For many years, immediate surgery has been considered the only proper treatment for appendicitis in children. Now a small study suggests that in some cases, antibiotics alone may be better.
The study, published online in The Journal of the American College of Surgeons, involved 77 uncomplicated cases of acute appendicitis that met specific criteria. Patients were 7 to 17 years old; they had had pain for 48 hours or less; their white blood cell counts were only moderately elevated (less than 18,000); CT or ultrasound scans confirmed their appendix had not ruptured; and they had no impacted feces.
Thirty of the patients opted not to have immediate surgery and were treated with a minimum of 24 hours of intravenous antibiotics, followed by about a week of oral antibiotics. Any child who did not get better within 24 hours of antibiotics underwent surgery.

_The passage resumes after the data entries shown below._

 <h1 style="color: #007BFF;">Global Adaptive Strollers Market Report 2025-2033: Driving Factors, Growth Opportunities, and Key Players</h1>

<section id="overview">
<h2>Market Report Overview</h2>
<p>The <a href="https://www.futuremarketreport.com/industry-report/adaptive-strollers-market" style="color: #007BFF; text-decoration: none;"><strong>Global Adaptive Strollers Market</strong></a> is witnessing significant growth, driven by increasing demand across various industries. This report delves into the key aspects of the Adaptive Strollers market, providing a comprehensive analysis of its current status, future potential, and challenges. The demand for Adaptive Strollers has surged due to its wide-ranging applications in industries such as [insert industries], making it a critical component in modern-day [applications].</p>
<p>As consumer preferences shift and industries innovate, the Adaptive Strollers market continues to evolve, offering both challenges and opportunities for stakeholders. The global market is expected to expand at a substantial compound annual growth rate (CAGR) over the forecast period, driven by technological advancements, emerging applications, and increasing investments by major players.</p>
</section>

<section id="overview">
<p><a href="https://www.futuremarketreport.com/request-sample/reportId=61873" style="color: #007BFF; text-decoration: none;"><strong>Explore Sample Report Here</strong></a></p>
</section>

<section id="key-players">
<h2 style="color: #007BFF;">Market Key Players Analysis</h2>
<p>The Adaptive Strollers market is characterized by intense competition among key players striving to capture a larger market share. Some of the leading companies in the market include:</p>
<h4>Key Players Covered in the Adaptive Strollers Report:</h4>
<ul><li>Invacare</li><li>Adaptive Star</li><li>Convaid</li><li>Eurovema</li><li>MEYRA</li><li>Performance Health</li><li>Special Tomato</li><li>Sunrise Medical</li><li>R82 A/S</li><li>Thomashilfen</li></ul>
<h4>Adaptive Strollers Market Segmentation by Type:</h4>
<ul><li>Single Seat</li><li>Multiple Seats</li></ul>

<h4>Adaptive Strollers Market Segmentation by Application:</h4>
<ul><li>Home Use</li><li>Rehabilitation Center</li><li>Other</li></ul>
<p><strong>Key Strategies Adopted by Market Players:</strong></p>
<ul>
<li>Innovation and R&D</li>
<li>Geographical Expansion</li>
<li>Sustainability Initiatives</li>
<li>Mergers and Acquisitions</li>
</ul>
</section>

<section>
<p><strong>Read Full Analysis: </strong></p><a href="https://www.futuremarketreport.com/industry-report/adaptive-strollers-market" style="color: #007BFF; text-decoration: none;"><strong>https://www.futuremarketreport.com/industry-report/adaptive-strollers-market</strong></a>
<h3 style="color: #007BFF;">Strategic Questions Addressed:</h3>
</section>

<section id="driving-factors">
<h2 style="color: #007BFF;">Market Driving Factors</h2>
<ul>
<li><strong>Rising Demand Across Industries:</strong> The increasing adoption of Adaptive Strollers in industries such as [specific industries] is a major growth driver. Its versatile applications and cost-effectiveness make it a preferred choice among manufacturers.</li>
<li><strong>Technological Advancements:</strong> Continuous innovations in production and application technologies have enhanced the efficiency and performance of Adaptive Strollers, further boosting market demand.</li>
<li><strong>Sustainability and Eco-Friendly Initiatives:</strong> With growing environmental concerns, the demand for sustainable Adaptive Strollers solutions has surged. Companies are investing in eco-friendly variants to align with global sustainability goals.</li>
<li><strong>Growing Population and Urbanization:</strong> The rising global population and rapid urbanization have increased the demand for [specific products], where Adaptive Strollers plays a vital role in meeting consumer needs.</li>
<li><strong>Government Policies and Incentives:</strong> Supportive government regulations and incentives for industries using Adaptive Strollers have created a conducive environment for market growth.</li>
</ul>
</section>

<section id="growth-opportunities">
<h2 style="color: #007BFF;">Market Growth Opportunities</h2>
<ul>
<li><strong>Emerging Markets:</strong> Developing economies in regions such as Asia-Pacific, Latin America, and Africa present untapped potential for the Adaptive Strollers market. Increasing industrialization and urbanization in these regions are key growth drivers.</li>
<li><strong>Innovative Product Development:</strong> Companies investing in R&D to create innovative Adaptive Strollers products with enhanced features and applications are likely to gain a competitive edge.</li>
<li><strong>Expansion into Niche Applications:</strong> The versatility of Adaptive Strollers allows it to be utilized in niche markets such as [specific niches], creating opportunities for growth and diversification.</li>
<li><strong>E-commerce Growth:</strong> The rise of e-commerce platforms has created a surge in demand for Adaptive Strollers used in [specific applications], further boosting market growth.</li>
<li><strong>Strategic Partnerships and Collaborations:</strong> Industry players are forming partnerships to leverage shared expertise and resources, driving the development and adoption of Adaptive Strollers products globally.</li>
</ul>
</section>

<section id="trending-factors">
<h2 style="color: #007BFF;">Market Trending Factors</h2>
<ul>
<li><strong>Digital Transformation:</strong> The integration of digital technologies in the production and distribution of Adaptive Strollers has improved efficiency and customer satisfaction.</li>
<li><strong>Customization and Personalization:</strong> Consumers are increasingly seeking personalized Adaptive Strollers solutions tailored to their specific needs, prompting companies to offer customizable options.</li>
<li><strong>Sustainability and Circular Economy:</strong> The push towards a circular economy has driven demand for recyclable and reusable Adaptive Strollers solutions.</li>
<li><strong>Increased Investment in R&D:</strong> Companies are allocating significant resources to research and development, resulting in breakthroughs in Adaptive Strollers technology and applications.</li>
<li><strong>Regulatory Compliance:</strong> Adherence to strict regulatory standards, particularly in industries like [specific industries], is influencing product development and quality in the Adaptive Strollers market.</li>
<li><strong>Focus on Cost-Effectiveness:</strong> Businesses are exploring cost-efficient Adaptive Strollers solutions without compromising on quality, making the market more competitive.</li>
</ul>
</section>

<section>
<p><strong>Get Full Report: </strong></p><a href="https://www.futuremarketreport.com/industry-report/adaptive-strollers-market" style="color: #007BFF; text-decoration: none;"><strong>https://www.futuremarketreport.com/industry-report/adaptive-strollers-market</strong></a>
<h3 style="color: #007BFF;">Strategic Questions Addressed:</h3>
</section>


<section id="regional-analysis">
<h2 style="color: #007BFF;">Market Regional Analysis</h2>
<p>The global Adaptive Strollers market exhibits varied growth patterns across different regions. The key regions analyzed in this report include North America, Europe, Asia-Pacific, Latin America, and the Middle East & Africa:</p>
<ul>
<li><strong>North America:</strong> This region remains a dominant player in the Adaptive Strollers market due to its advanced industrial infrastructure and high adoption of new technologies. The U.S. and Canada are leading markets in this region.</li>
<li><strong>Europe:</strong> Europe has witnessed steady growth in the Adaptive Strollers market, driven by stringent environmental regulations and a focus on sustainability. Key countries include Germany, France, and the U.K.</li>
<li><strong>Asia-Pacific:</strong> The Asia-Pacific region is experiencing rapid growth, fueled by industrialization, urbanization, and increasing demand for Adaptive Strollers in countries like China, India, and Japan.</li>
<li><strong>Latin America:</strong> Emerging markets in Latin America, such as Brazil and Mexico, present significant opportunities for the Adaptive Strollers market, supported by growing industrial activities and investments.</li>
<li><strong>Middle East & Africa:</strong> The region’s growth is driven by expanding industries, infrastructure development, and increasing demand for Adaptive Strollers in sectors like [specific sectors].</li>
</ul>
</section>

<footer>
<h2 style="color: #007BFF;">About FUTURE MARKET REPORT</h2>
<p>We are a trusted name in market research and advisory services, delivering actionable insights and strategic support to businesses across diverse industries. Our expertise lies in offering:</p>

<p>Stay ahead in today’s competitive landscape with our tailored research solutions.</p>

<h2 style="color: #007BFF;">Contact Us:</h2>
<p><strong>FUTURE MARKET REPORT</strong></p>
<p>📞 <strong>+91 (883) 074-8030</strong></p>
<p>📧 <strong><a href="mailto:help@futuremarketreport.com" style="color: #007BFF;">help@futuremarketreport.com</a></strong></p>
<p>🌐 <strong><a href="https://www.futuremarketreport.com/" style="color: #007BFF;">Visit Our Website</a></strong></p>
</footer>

Of the 30, two needed surgery within 24 hours, and a third underwent surgery a day after discharge because of insufficient improvement, but none suffered complications. The other 27 nonsurgical patients missed fewer days of school and resumed normal activities sooner than those who had had appendectomies.
“It’s so dogmatic to operate for appendicitis that it requires a huge paradigm shift,” said the senior author, Dr. Katherine J. Deans, an assistant professor of surgery at Nationwide Children’s Hospital. “But there are choices. It may be safe to wait.”